Je retouchais et mettais au net cette lettre, et je me disposais à la faire imprimer, quand, après un long silence, j’en reçus une de madame d’Houdetot, qui me plongea dans une affliction nouvelle, la plus sensible que j’eusse encore éprouvée. Elle m’apprenait dans cette lettre (liasse B, n° 34) que ma passion pour elle était connue de tout Paris ; que j’en avais parlé à des gens qui l’avaient rendue publique ; que ces bruits, parvenus à son amant, avaient failli lui coûter la vie ; qu’enfin il lui rendait justice, et que leur paix était faite ; mais qu’elle lui devait, ainsi qu’à elle-même et au soin de sa réputation, de rompre avec moi tout commerce : m’assurant, au reste, qu’ils ne cesseraient jamais l’un et l’autre de s’intéresser à moi, qu’ils me défendraient dans le public, et qu’elle enverrait de temps en temps savoir de mes nouvelles.

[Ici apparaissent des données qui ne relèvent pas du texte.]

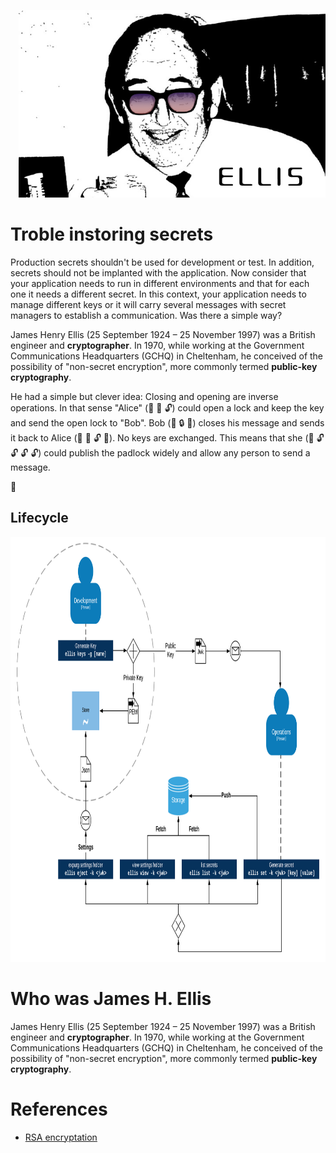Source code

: <p align="right">
  <img height="300" src="https://raw.githubusercontent.com/yanjustino/ellis/master/assets/image.png">
</p>

# Troble instoring secrets
Production secrets shouldn't be used for development or test. In addition, secrets should not be implanted with the application. Now consider that your application needs to run in different environments and that for each one it needs a different secret. In this context, your application needs to manage different keys or it will carry several messages with secret managers to establish a communication. Was there a simple way?

James Henry Ellis (25 September 1924 – 25 November 1997) was a British engineer and **cryptographer**. In 1970, while working at the Government Communications Headquarters (GCHQ) in Cheltenham, he conceived of the possibility of "non-secret encryption", more commonly termed **public-key cryptography**.

He had a simple but clever idea: Closing and opening are inverse operations. In that sense "Alice" (:girl: :key: :unlock:) could open a lock and keep the key and send the open lock to "Bob". Bob (:boy: :lock: :email:) closes his message and sends it back to Alice (:girl: :key: :unlock: :email:). No keys are exchanged. This means that she (:girl: :unlock: :unlock: :unlock: :unlock:) could publish the padlock widely and allow any person to send a message.

:girl:



## Lifecycle
<p align="center">
  <img height="680" src="https://raw.githubusercontent.com/yanjustino/ellis/master/assets/lifecycle.png">
</p>

# Who was James H. Ellis 
James Henry Ellis (25 September 1924 – 25 November 1997) was a British engineer and **cryptographer**. In 1970, while working at the Government Communications Headquarters (GCHQ) in Cheltenham, he conceived of the possibility of "non-secret encryption", more commonly termed **public-key cryptography**.


# References
* [RSA encryptation](https://www.khanacademy.org/computing/computer-science/cryptography/modern-crypt/v/intro-to-rsa-encryption)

Et toi aussi, Diderot ! m’écriai-je. Indigne ami ! Je ne pus cependant me résoudre à le juger encore. Ma faiblesse était connue d’autres gens qui pouvaient l’avoir fait parler. Je voulus douter… mais bientôt je ne le pus plus. Saint-Lambert fit peu après un acte digne de sa générosité. Il jugeait, connaissant assez mon âme, en quel état je devais être, trahi d’une partie de mes amis, et délaissé des autres.